À luz do tempo

Foi gratificante experimentar o ar gelado do outono me sugerindo um autoabraço, enquanto eu procurava uma posição confortável para o meu pescoço. Eu queria estar à vontade para apenas encontrar o céu. O lençol azul marinho se estendia generoso e estampado sobre a cidade, e ela, em reflexo, respondia com suas luzes postas.

Depois de testar ângulos diferentes que não fossem rasgados pela iluminação do poste, encontrei um canto favorável à observação. A chuva de meteoros de Líridas riscaria a madrugada de quarta, trazendo um pouco de ar fresco para os nossos pulmões sôfregos de ansiedade, devido à pandemia do novo coronavírus. Bom, era uma programação diferente da habitual, pelo menos aos plantonistas insones que não dormiam tranquilos na noite da ignorância. Ou àqueles que são os da primeira manhã, que após o sono dos justos, testemunhariam a saudação do cosmos a mais um dia de trabalho.

Após achar um bom lugar de frente para o cruzeiro do sul, mergulhei na música que tocava no fone de ouvido e relaxei. Nada cruzava o firmamento, a não ser meus olhos.

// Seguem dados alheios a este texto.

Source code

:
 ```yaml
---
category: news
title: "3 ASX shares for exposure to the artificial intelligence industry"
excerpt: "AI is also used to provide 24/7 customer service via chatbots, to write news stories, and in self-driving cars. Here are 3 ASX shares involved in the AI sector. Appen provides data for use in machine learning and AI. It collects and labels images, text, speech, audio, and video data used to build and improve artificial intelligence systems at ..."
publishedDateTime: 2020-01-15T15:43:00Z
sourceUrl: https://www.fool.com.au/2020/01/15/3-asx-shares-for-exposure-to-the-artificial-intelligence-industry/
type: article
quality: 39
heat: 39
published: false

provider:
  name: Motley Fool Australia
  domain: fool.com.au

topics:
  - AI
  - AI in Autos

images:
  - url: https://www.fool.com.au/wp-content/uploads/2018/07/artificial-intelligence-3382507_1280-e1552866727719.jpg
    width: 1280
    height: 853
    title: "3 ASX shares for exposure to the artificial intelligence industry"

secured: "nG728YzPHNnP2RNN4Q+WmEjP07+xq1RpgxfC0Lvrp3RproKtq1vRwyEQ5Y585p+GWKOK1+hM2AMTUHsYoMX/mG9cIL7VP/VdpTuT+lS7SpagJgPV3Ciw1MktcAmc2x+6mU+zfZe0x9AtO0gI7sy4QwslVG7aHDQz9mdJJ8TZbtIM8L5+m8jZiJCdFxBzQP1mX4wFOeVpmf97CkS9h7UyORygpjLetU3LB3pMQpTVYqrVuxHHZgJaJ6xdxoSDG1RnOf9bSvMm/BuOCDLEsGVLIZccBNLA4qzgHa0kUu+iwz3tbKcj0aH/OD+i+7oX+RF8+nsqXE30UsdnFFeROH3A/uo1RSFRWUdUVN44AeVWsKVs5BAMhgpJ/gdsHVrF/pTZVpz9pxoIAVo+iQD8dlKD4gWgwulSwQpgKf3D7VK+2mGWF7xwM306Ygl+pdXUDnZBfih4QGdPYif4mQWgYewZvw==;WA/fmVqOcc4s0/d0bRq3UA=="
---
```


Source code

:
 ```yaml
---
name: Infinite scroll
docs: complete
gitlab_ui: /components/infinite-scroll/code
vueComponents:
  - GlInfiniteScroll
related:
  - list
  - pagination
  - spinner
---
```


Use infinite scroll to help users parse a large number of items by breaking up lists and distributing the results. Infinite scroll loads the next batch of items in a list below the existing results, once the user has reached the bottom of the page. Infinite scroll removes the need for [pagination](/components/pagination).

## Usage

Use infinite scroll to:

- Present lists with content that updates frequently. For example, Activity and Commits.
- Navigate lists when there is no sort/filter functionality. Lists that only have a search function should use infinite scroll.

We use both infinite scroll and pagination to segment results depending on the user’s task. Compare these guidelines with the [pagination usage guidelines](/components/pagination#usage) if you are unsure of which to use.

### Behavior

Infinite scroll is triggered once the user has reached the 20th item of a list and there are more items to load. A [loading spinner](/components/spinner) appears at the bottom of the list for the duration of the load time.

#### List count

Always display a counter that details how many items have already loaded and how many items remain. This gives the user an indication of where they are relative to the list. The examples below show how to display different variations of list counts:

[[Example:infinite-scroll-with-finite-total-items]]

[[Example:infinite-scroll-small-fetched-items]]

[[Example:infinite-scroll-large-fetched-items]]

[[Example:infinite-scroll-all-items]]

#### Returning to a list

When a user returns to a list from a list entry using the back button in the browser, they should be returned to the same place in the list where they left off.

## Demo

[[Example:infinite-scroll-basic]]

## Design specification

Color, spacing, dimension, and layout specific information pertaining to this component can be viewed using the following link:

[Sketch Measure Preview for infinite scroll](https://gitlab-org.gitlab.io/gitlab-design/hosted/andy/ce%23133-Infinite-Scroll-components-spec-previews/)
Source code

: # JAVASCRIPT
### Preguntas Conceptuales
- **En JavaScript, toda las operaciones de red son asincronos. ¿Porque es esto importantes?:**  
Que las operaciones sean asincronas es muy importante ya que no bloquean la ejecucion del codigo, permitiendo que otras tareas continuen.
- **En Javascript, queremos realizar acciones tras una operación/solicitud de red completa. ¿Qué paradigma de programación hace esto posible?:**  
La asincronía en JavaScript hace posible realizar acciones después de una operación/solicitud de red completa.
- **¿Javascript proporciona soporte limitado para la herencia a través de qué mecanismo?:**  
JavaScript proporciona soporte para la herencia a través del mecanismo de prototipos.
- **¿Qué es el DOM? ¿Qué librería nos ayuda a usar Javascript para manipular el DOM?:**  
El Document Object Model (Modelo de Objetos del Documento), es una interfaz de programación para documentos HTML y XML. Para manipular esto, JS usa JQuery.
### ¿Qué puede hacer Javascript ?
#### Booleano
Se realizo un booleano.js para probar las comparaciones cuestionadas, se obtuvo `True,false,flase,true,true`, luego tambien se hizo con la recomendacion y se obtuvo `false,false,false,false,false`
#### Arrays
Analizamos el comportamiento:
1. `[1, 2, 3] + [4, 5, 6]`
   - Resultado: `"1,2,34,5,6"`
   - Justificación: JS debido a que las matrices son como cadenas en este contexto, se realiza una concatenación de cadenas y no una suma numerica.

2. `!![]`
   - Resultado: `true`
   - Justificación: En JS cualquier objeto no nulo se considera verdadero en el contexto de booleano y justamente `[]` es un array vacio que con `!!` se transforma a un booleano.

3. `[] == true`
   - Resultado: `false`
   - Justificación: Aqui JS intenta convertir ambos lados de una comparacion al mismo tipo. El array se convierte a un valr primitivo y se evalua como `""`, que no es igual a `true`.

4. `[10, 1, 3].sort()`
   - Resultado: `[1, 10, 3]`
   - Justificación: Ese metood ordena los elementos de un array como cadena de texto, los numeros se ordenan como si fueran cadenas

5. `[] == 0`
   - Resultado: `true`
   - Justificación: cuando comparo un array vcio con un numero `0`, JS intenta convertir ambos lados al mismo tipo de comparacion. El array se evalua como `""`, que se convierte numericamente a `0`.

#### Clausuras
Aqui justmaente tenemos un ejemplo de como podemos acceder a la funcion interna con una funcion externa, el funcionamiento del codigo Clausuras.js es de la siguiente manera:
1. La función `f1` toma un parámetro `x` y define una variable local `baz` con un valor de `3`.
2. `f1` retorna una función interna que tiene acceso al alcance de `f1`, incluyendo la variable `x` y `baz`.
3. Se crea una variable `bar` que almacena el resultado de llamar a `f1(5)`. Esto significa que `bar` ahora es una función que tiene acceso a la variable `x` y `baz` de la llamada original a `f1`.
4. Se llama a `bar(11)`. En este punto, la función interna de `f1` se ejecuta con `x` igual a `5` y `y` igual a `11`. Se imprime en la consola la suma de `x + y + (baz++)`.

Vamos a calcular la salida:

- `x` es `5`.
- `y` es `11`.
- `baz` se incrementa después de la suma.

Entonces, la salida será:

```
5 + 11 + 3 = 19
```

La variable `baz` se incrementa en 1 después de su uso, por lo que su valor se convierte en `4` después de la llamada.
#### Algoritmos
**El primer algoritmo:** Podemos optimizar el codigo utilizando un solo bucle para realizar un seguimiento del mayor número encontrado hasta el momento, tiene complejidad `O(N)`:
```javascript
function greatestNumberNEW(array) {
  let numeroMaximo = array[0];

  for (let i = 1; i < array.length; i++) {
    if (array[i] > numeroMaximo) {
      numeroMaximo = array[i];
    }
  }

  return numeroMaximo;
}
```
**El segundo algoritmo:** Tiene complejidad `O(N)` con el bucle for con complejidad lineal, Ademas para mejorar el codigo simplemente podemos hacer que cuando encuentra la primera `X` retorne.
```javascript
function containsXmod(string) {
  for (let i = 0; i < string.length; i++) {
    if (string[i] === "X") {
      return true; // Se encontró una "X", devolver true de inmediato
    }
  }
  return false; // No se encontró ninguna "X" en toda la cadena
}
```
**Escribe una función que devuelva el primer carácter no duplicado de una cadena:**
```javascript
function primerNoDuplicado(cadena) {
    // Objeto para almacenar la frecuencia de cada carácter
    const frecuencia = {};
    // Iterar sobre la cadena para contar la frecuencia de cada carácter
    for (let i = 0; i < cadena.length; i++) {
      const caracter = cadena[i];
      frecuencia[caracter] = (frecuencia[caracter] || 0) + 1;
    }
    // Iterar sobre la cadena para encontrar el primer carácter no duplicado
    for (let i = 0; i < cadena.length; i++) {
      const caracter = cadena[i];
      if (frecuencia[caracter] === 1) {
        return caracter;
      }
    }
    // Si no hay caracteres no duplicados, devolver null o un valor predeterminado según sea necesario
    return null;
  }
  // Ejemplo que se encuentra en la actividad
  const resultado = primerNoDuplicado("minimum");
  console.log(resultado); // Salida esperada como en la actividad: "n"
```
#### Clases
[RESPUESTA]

Nem aves ou aeronaves, somente eu ali, fitando o passado. A luz que chega até nós vindas daqueles pontinhos estelares é de um ontem tão distante que nunca amanhece. Cogitar o momento presente daqueles corpos me faz lembrar que alguns deles talvez nem existam mais. Olhar o passado presente nas estatísticas da pandemia nos desconcerta: dados de acontecimentos referentes a duas ou três semanas atrás tomados como “atuais”, enquanto outros tantos números se perdem no breu das subnotificações de tendências exponenciais, que como as luzes tardias que se apagam no infinito, são camuflados aos olhos nus e meramente humanos.

Eu não via nenhum meteorito cair, mas eu sabia que passariam por lá. Assim foi todas as vezes que quis assistir ao evento. Ora as nuvens, ora a chuva, ora a altura da hora, não importa o impedimento, eu não alcançava o meu objetivo, ano após ano. Era como uma promessa que não conseguia se cumprir, parecia um conto, uma ficção. Minha fé seguia viva no fenômeno, embora para muitos, sem o concreto, não há crença. E da mesma forma que a névoa incandescente da metrópole me roubava o manto negro do espaço e as chances de sucesso, a calmaria da dor invisível de uma pandemia aparentemente “distante”, contada nas telas, distraia a multidão da escuridão da morte, onde quer ela que houvesse.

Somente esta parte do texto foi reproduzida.